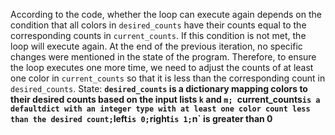 According to the code, whether the loop can execute again depends on the condition that all colors in `desired_counts` have their counts equal to the corresponding counts in `current_counts`. If this condition is not met, the loop will execute again. At the end of the previous iteration, no specific changes were mentioned in the state of the program. Therefore, to ensure the loop executes one more time, we need to adjust the counts of at least one color in `current_counts` so that it is less than the corresponding count in `desired_counts`.
State: **`desired_counts` is a dictionary mapping colors to their desired counts based on the input lists `k` and `m; `current_counts` is a defaultdict with an integer type with at least one color count less than the desired count; `left` is 0; `right` is 1; `n` is greater than 0**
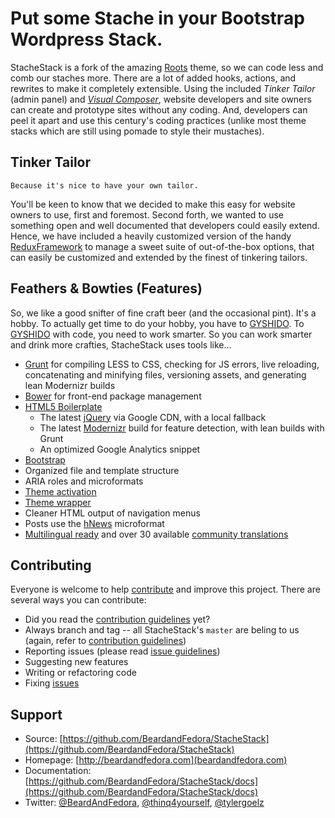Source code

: # Put some Stache in your Bootstrap Wordpress Stack.

StacheStack is a fork of the amazing [Roots](http://roots.io) theme, so we can code less and comb our staches more.
There are a lot of added hooks, actions, and rewrites to make it completely extensible.
Using the included *Tinker Tailor* (admin panel) and [*Visual Composer*](http://vc.wpbakery.com), website developers and site owners can create and prototype sites without any coding.
And, developers can peel it apart and use this century's coding practices (unlike most theme stacks which are still using pomade to style their mustaches).

## Tinker Tailor
`Because it's nice to have your own tailor. `

You'll be keen to know that we decided to make this easy for website owners to use, first and foremost. Second forth, we wanted to use something open and well documented that developers could easily extend.
Hence, we have included a heavily customized version of the handy [ReduxFramework](http://reduxframework.com) to manage a sweet suite of out-of-the-box options, that can easily be customized and extended by the finest of tinkering tailors.


## Feathers & Bowties (Features)
So, we like a good snifter of fine craft beer (and the occasional pint). It's a hobby. To actually get time to do your hobby, you have to [GYSHIDO](http://gyshido.com). To [GYSHIDO](http://gyshido.com) with code, you need to work smarter.
So you can work smarter and drink more crafties, StacheStack uses tools like...
* [Grunt](http://roots.io/using-grunt-for-wordpress-theme-development/) for compiling LESS to CSS, checking for JS errors, live reloading, concatenating and minifying files, versioning assets, and generating lean Modernizr builds
* [Bower](http://bower.io/) for front-end package management
* [HTML5 Boilerplate](http://html5boilerplate.com/)
  * The latest [jQuery](http://jquery.com/) via Google CDN, with a local fallback
  * The latest [Modernizr](http://modernizr.com/) build for feature detection, with lean builds with Grunt
  * An optimized Google Analytics snippet
* [Bootstrap](http://getbootstrap.com/)
* Organized file and template structure
* ARIA roles and microformats
* [Theme activation](http://roots.io/roots-101/#theme-activation)
* [Theme wrapper](http://roots.io/an-introduction-to-the-roots-theme-wrapper/)
* Cleaner HTML output of navigation menus
* Posts use the [hNews](http://microformats.org/wiki/hnews) microformat
* [Multilingual ready](http://roots.io/wpml/) and over 30 available [community translations](https://github.com/roots/roots-translations)


## Contributing

Everyone is welcome to help [contribute](CONTRIBUTING.md) and improve this project. There are several ways you can contribute:

* Did you read the [contribution guidelines](CONTRIBUTING.md) yet?
* Always branch and tag -- all StacheStack's `master` are beling to us (again, refer to [contribution guidelines](CONTRIBUTING.md))
* Reporting issues (please read [issue guidelines](https://github.com/necolas/issue-guidelines))
* Suggesting new features
* Writing or refactoring code 
* Fixing [issues](https://github.com/BeardandFedora/StacheStack/issues)

## Support

* Source: [https://github.com/BeardandFedora/StacheStack](https://github.com/BeardandFedora/StacheStack)
* Homepage: [http://beardandfedora.com](beardandfedora.com)
* Documentation: [https://github.com/BeardandFedora/StacheStack/docs](https://github.com/BeardandFedora/StacheStack/docs)
* Twitter: [@BeardAndFedora](https://twitter.com/BeardAndFedora), [@thinq4yourself](https://twitter.com/thinq4yourself), [@tylergoelz](https://twitter.com/tylergoelz)
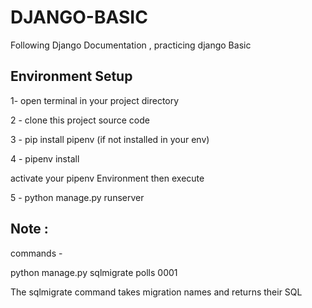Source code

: 
# DJANGO-BASIC

Following Django Documentation , practicing django Basic 



## Environment Setup

1- open terminal in your project directory 

2 - clone this project source code

3 - pip install pipenv (if not installed in your env)

4 - pipenv install

activate your pipenv Environment then execute 

5 - python manage.py runserver


  
## Note :

commands - 

python manage.py sqlmigrate polls 0001

The sqlmigrate command takes migration names and returns their SQL
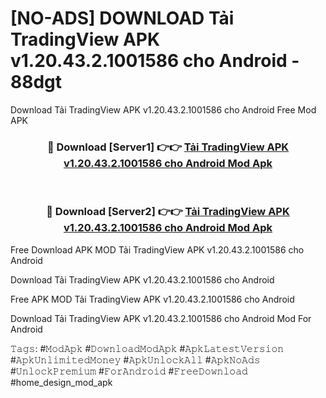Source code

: # [NO-ADS] DOWNLOAD Tải TradingView APK v1.20.43.2.1001586 cho Android - 88dgt
Download Tải TradingView APK v1.20.43.2.1001586 cho Android Free Mod APK

<div align="center">
<h3>🔴 Download [Server1] 👉👉 <a href="https://apk-comot.site?title=Tải_TradingView_APK_v1.20.43.2.1001586_cho_Android">Tải TradingView APK v1.20.43.2.1001586 cho Android Mod Apk</a></h3><br>

<h3>🔴 Download [Server2] 👉👉 <a href="https://apk-comot.site?title=Tải_TradingView_APK_v1.20.43.2.1001586_cho_Android">Tải TradingView APK v1.20.43.2.1001586 cho Android Mod Apk</a></h3>
</div>


Free Download APK MOD Tải TradingView APK v1.20.43.2.1001586 cho Android

Download Tải TradingView APK v1.20.43.2.1001586 cho Android 

Free APK MOD Tải TradingView APK v1.20.43.2.1001586 cho Android 

Download Tải TradingView APK v1.20.43.2.1001586 cho Android Mod For Android

𝚃𝚊𝚐𝚜: #𝙼𝚘𝚍𝙰𝚙𝚔 #𝙳𝚘𝚠𝚗𝚕𝚘𝚊𝚍𝙼𝚘𝚍𝙰𝚙𝚔 #𝙰𝚙𝚔𝙻𝚊𝚝𝚎𝚜𝚝𝚅𝚎𝚛𝚜𝚒𝚘𝚗 #𝙰𝚙𝚔𝚄𝚗𝚕𝚒𝚖𝚒𝚝𝚎𝚍𝙼𝚘𝚗𝚎𝚢 #𝙰𝚙𝚔𝚄𝚗𝚕𝚘𝚌𝚔𝙰𝚕𝚕 #𝙰𝚙𝚔𝙽𝚘𝙰𝚍𝚜 #𝚄𝚗𝚕𝚘𝚌𝚔𝙿𝚛𝚎𝚖𝚒𝚞𝚖 #𝙵𝚘𝚛𝙰𝚗𝚍𝚛𝚘𝚒𝚍 #𝙵𝚛𝚎𝚎𝙳𝚘𝚠𝚗𝚕𝚘𝚊𝚍 #home_design_mod_apk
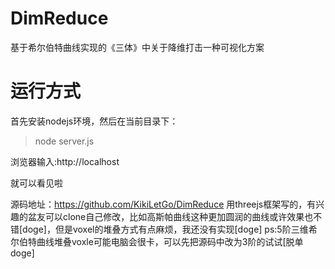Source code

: # DimReduce
基于希尔伯特曲线实现的《三体》中关于降维打击一种可视化方案

# 运行方式
首先安装nodejs环境，然后在当前目录下：
> node server.js

浏览器输入:http://localhost

就可以看见啦

源码地址：https://github.com/KikiLetGo/DimReduce
用threejs框架写的，有兴趣的盆友可以clone自己修改，比如高斯帕曲线这种更加圆润的曲线或许效果也不错[doge]，但是voxel的堆叠方式有点麻烦，我还没有实现[doge]
ps:5阶三维希尔伯特曲线堆叠voxle可能电脑会很卡，可以先把源码中改为3阶的试试[脱单doge]
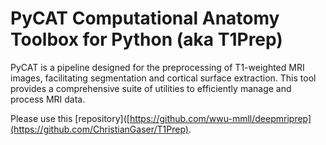 # PyCAT Computational Anatomy Toolbox for Python (aka T1Prep)
PyCAT is a pipeline designed for the preprocessing of T1-weighted MRI images, facilitating segmentation and cortical surface extraction. This tool provides a comprehensive suite of utilities to efficiently manage and process MRI data.

Please use this [repository]([https://github.com/wwu-mmll/deepmriprep](https://github.com/ChristianGaser/T1Prep).
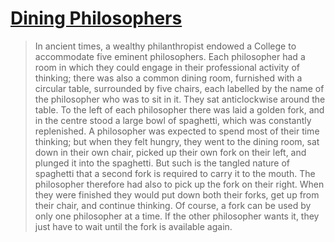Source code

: # [Dining Philosophers](https://doc.rust-lang.org/1.2.0/book/dining-philosophers.html)

> In ancient times, a wealthy philanthropist endowed a College to accommodate five eminent philosophers. Each philosopher had a room in which they could engage in their professional activity of thinking; there was also a common dining room, furnished with a circular table, surrounded by five chairs, each labelled by the name of the philosopher who was to sit in it. They sat anticlockwise around the table. To the left of each philosopher there was laid a golden fork, and in the centre stood a large bowl of spaghetti, which was constantly replenished. A philosopher was expected to spend most of their time thinking; but when they felt hungry, they went to the dining room, sat down in their own chair, picked up their own fork on their left, and plunged it into the spaghetti. But such is the tangled nature of spaghetti that a second fork is required to carry it to the mouth. The philosopher therefore had also to pick up the fork on their right. When they were finished they would put down both their forks, get up from their chair, and continue thinking. Of course, a fork can be used by only one philosopher at a time. If the other philosopher wants it, they just have to wait until the fork is available again.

* * * * * * * * *

__Task to carry out__
Examine the records and pull out every line where the string "Environment" occurs.

__Exercise output__
## Environment Setup
activate your pipenv Environment then execute 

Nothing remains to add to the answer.